Uniform acceleration problem, uniform acceleration, uniform variable speed, how to understand variab

Solution: Let the distance between Oa be s, the acceleration of the object is a, the velocity of the object at point A is v, and the time taken to pass AB, BC, CD is t

then there is v 2=2as———

v+at)^2=2a(s+2)——

v+2at)^2=2a(s+2+3)——

v+3at) 2=2a(s+2+3+4)——The system of equations composed of the above four equations is solved.

s = 9 8 m.

A: The distance between the OAs is 9 8 meters.

Here's how to solve the system of equations:

v^2=2as———

v+at)^2=2a(s+2)——

v+2at)^2=2a(s+2+3)——

v+3at) 2=2a(s+2+3+4)——from , get:

2vt+at^2=4———

By , get:

2vt+2at^2=5———

By , get:

2vt+3at^2=5———

v^2=9a/4

Substitution can be solved:

s = 9 8 m.

You should have learned a theorem, right?

The ratio of the displacement of a uniformly accelerated motion with a stationary start in an equal time is .

x1:x2:x3...xn=1：2：3...n so oa = x:2:3:4

oa=1

The ratio of the displacement of a uniformly accelerated motion with a stationary start in an equal time is .

Uniform acceleration means that the acceleration a in the acceleration motion remains unchanged, that is, the acceleration remains unchanged and the velocity changes uniformly.

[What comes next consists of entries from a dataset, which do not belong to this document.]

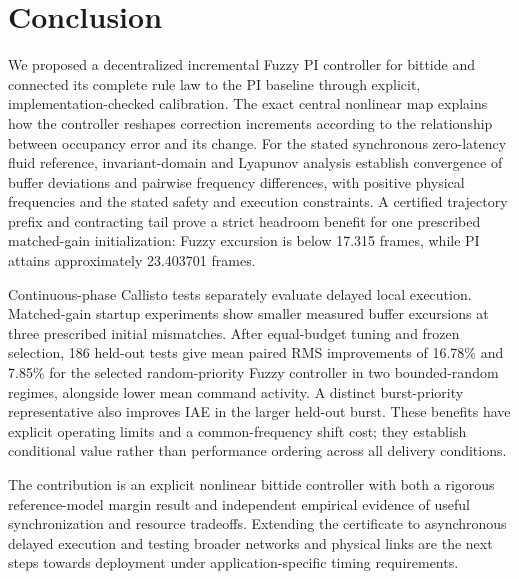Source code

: \section{Conclusion}
\label{sec:conclusion}

We proposed a decentralized incremental Fuzzy PI controller for
bittide and connected its complete rule law to the PI baseline through
explicit, implementation-checked calibration. The exact central
nonlinear map explains how the controller reshapes correction
increments according to the relationship between occupancy error
and its change. For the stated synchronous zero-latency fluid reference,
invariant-domain and Lyapunov analysis establish convergence of buffer
deviations and pairwise frequency differences, with positive physical
frequencies and the stated safety and execution constraints. A certified
trajectory prefix and contracting tail prove a strict headroom benefit
for one prescribed matched-gain initialization: Fuzzy excursion is
below 17.315 frames, while PI attains approximately 23.403701 frames.

Continuous-phase Callisto tests separately evaluate delayed local
execution. Matched-gain startup experiments show smaller measured
buffer excursions at three prescribed initial mismatches. After
equal-budget tuning and frozen selection, 186 held-out tests give
mean paired RMS improvements of 16.78\% and 7.85\% for the selected
random-priority Fuzzy controller in two bounded-random regimes,
alongside lower mean command activity. A distinct burst-priority
representative also improves IAE in the larger held-out burst.
These benefits have explicit operating limits and a common-frequency
shift cost; they establish conditional value rather than performance
ordering across all delivery conditions.

The contribution is an explicit nonlinear bittide controller with
both a rigorous reference-model margin result and independent
empirical evidence of useful synchronization and resource tradeoffs.
Extending the certificate to asynchronous delayed execution and
testing broader networks and physical links are the next steps
towards deployment under application-specific timing requirements.


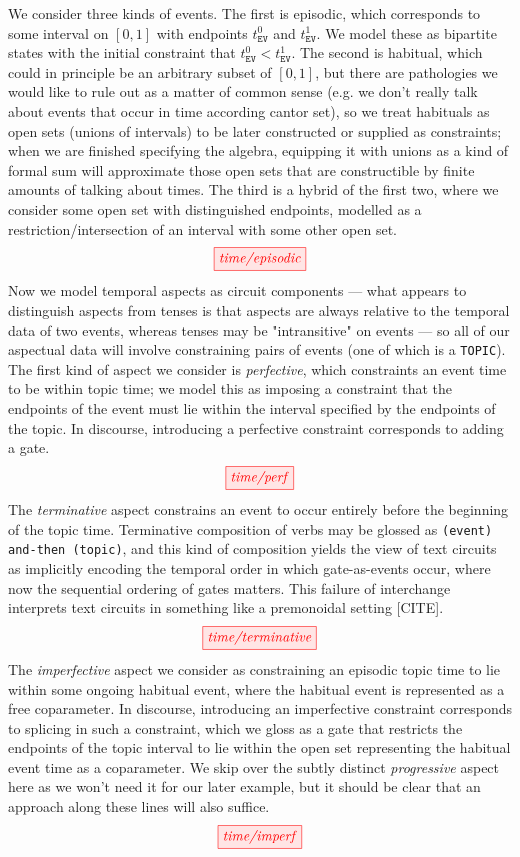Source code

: \begin{defn}
We consider three kinds of events. The first is episodic, which corresponds to some interval on $[0,1]$ with endpoints $t_{\texttt{EV}}^0$ and $t_{\texttt{EV}}^1$. We model these as bipartite states with the initial constraint that $t_{\texttt{EV}}^0 < t_{\texttt{EV}}^1$. The second is habitual, which could in principle be an arbitrary subset of $[0,1]$, but there are pathologies we would like to rule out as a matter of common sense (e.g. we don't really talk about events that occur in time according cantor set), so we treat habituals as open sets (unions of intervals) to be later constructed or supplied as constraints; when we are finished specifying the algebra, equipping it with unions as a kind of formal sum will approximate those open sets that are constructible by finite amounts of talking about times. The third is a hybrid of the first two, where we consider some open set with distinguished endpoints, modelled as a restriction/intersection of an interval with some other open set.
\[\tikzfig{time/episodic}\]
Now we model temporal aspects as circuit components --- what appears to distinguish aspects from tenses is that aspects are always relative to the temporal data of two events, whereas tenses may be "intransitive" on events --- so all of our aspectual data will involve constraining pairs of events (one of which is a \texttt{TOPIC}). The first kind of aspect we consider is \emph{perfective}, which constraints an event time to be within topic time; we model this as imposing a constraint that the endpoints of the event must lie within the interval specified by the endpoints of the topic. In discourse, introducing a perfective constraint corresponds to adding a gate.
\[\tikzfig{time/perf}\]
The \emph{terminative} aspect constrains an event to occur entirely before the beginning of the topic time. Terminative composition of verbs may be glossed as \texttt{(event) and-then (topic)}, and this kind of composition yields the view of text circuits as implicitly encoding the temporal order in which gate-as-events occur, where now the sequential ordering of gates matters. This failure of interchange interprets text circuits in something like a premonoidal setting [CITE].
\[\tikzfig{time/terminative}\]
The \emph{imperfective} aspect we consider as constraining an episodic topic time to lie within some ongoing habitual event, where the habitual event is represented as a free coparameter. In discourse, introducing an imperfective constraint corresponds to splicing in such a constraint, which we gloss as a gate that restricts the endpoints of the topic interval to lie within the open set representing the habitual event time as a coparameter. We skip over the subtly distinct \emph{progressive} aspect here as we won't need it for our later example, but it should be clear that an approach along these lines will also suffice.
\[\tikzfig{time/imperf}\]
\end{defn}

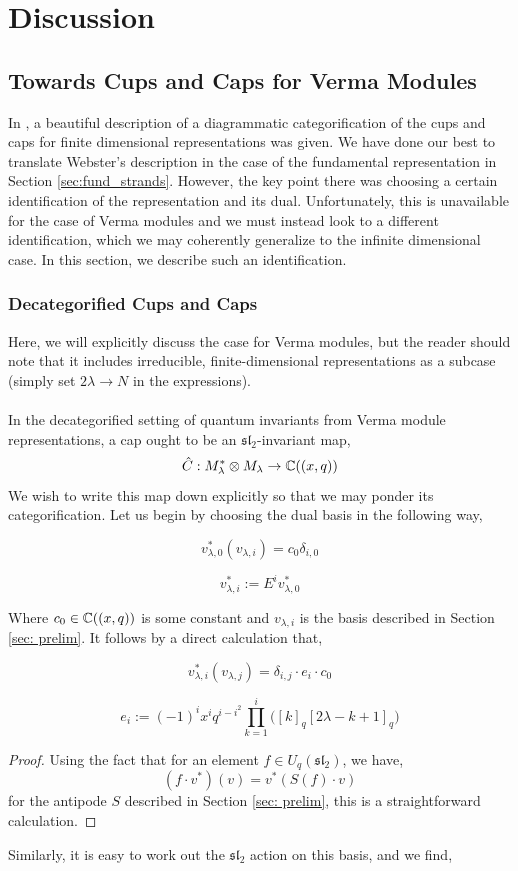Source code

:\documentclass{article}
\begin{document}
\section{Discussion} \label{sec:discussion}
\subsection{Towards Cups and Caps for Verma Modules}
In \cite{Web}, a beautiful description of a diagrammatic categorification of the cups and caps for finite dimensional representations was given. We have done our best to translate Webster's description in the case of the fundamental representation in Section \ref{sec:fund_strands}. However, the key point there was choosing a certain identification of the representation and its dual. Unfortunately, this is unavailable for the case of Verma modules and we must instead look to a different identification, which we may coherently generalize to the infinite dimensional case. In this section, we describe such an identification. 
\subsubsection{Decategorified Cups and Caps}\label{sec:decat_cups_caps}
Here, we will explicitly discuss the case for Verma modules, but the reader should note that it includes irreducible, finite-dimensional representations as a subcase (simply set $2\lambda \rightarrow N$ in the expressions). \\ \\
In the decategorified setting of quantum invariants from Verma module representations, a cap ought to be an $\mathfrak{sl_2}$-invariant map, 
$$\hat{C}: M^*_\lambda\otimes M_\lambda \rightarrow \C((x,q))$$
We wish to write this map down explicitly so that we may ponder its categorification. Let us begin by choosing the dual basis in the following way, 

$$v_{\lambda,0}^*(v_{\lambda,i})=c_0 \delta_{i,0}$$

$$v_{\lambda,i}^* := E^iv_{\lambda,0}^*$$

Where $c_0 \in \C((x,q))$ is some constant and $v_{\lambda, i}$ is the basis described in Section \ref{sec: prelim}. It follows by a direct calculation that, 
\begin{prop}
$$v_{\lambda,i}^*(v_{\lambda,j}) = \delta_{i,j} \cdot e_i \cdot c_0$$

$$e_i := (-1)^i x^i q^{i-i^2}\prod^i_{k=1}\bigg( [k]_q [2\lambda-k+1]_q\bigg)$$
\end{prop}
\begin{proof}
    Using the fact that for an element $f\in U_q(\mathfrak{sl_2})$, we have, 
    $$(f \cdot v^*)(v) = v^* (S(f)\cdot v)$$
    for the antipode $S$ described in Section \ref{sec: prelim}, this is a straightforward calculation. 
\end{proof}
Similarly, it is easy to work out the $\mathfrak{sl_2}$ action on this basis, and we find, 
\end{document}
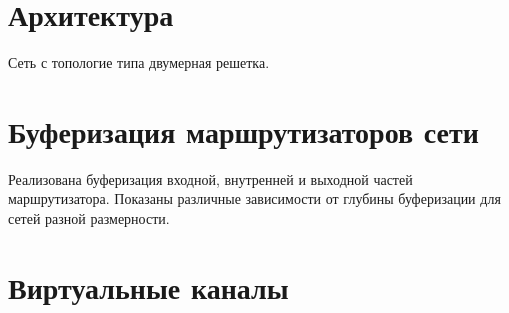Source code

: \section{Архитектура}

Сеть с топологие типа двумерная решетка.

\section{Буферизация маршрутизаторов сети}

Реализована буферизация входной, внутренней и выходной частей маршрутизатора. Показаны различные зависимости от глубины буферизации для сетей разной размерности.

\section{Виртуальные каналы}

\clearpage

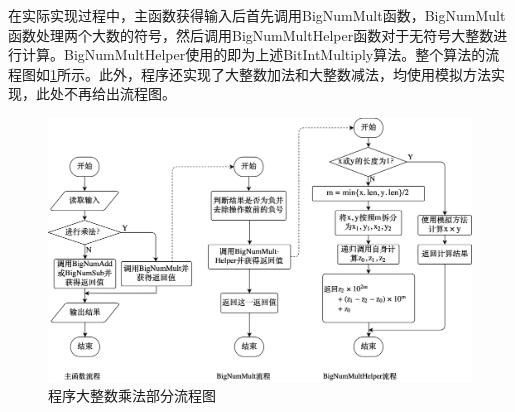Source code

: \documentclass{report}
\begin{document}
在实际实现过程中，主函数获得输入后首先调用BigNumMult函数，BigNumMult函数处理两个大数的符号，然后调用BigNumMultHelper函数对于无符号大整数进行计算。BigNumMultHelper使用的即为上述BitIntMultiply算法。整个算法的流程图如\ref{fig:flowchart2}所示。此外，程序还实现了大整数加法和大整数减法，均使用模拟方法实现，此处不再给出流程图。

\begin{figure}[H]
    \centering
    \includegraphics[width=0.9\linewidth]{flowchart2.png}
    \caption{程序大整数乘法部分流程图}
    \label{fig:flowchart2}
\end{figure}
\end{document}

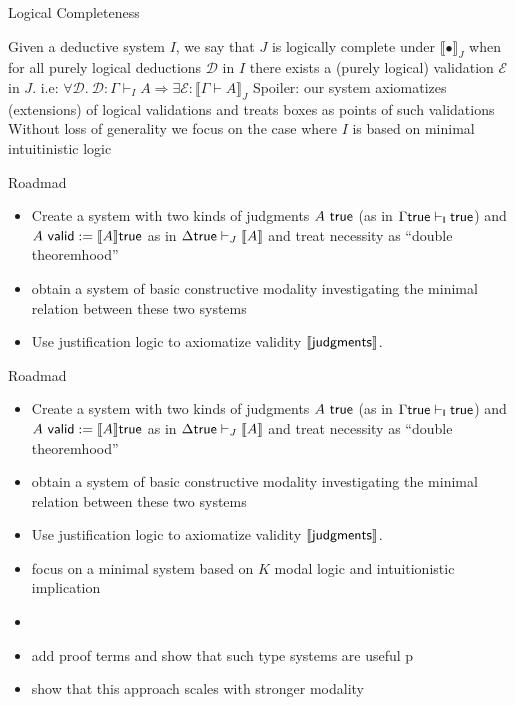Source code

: \documentclass{beamer}
\begin{document}
\begin{frame}{Logical Completeness}
  \begin{outline}
  
  \1 Given a deductive system $I$, we say that $J$ is logically complete under $\llbracket\bullet \rrbracket_J$ when for all purely logical deductions $\mathcal{D}$ in $I$ there exists a (purely logical) validation $\mathcal{E}$ in $J$. i.e: 
  $\forall \mathcal{D}. \ \mathcal{D}:\Gamma\vdash_I A \Longrightarrow \exists\mathcal{E}: \llbracket \Gamma\vdash A\rrbracket_J$
 \1 Spoiler: our system axiomatizes (extensions) of logical validations and treats 
 boxes as points of such validations  
 \1 Without loss of generality we focus on the case where $I$ is
 based on minimal intuitinistic logic
\end{outline}
\end{frame}
\begin{frame}{Roadmad}
  \begin{itemize}
 \item Create a system with two kinds of judgments 
 $A \ {\sf true}$ (as in $\Gamma\sf{true}\vdash_I \sf {true}$) and 
 $A\ {\sf valid}:=\llbracket A \rrbracket  
 {\sf true}$ as in $\Delta {\sf true}\vdash_J\llbracket A \rrbracket$ 
 and treat necessity as “double theoremhood”
\item obtain a system of basic constructive modality investigating the minimal relation between these two systems
\item Use justification logic to axiomatize validity $\llbracket \sf {judgments}\rrbracket$.
\end{itemize}
\end{frame}
\begin{frame}{Roadmad}
  \begin{itemize}
 \item Create a system with two kinds of judgments 
 $A \ {\sf true}$ (as in $\Gamma\sf{true}\vdash_I \sf {true}$) and 
 $A\ {\sf valid}:=\llbracket A \rrbracket  
 {\sf true}$ as in $\Delta {\sf true}\vdash_J\llbracket A \rrbracket$ 
 and treat necessity as “double theoremhood”
\item obtain a system of basic constructive modality investigating the minimal relation between these two systems
\item Use justification logic to axiomatize validity $\llbracket \sf {judgments}\rrbracket$.
\item focus on a minimal system based on $K$ modal logic and intuitionistic implication
\item \item add proof terms and show that such type systems are useful p

\item show that this approach scales with stronger modality
\end{itemize}
\end{frame}
\end{document}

Uniform speed change means that the acceleration a in the acceleration motion is also changing uniformly, that is, the acceleration changes uniformly, and the change in velocity is not uniform.

Variable acceleration is an uneven change in acceleration a, that is, an uneven change in acceleration, a change in velocity, and of course even more uneven.

To distinguish between uniform acceleration and uniform deceleration, it depends on the acceleration.

direction, independent of speed.

If the direction of acceleration is the same as the specified positive direction, then it is a uniform acceleration, a>0. Conversely, for uniform deceleration, a<0.

In this problem, it is specified that the direction of the starting motion is the positive direction. The initial velocity is 5m s and the final velocity is -12m s, indicating that the acceleration direction is negative from 5m s to rest. From stationary to -12m s, although the velocity increases, the direction of acceleration remains the same and remains negative.

So the motion is a uniform deceleration motion because the direction of acceleration is always negative.

If the speed of "uniform acceleration" reaches the speed of "uniform speed", and the "uniform speed" has not caught up with the "uniform acceleration", then it is impossible to catch up. (Because after that, the speed of "uniform acceleration" will be greater than that of Patrick's "uniform speed").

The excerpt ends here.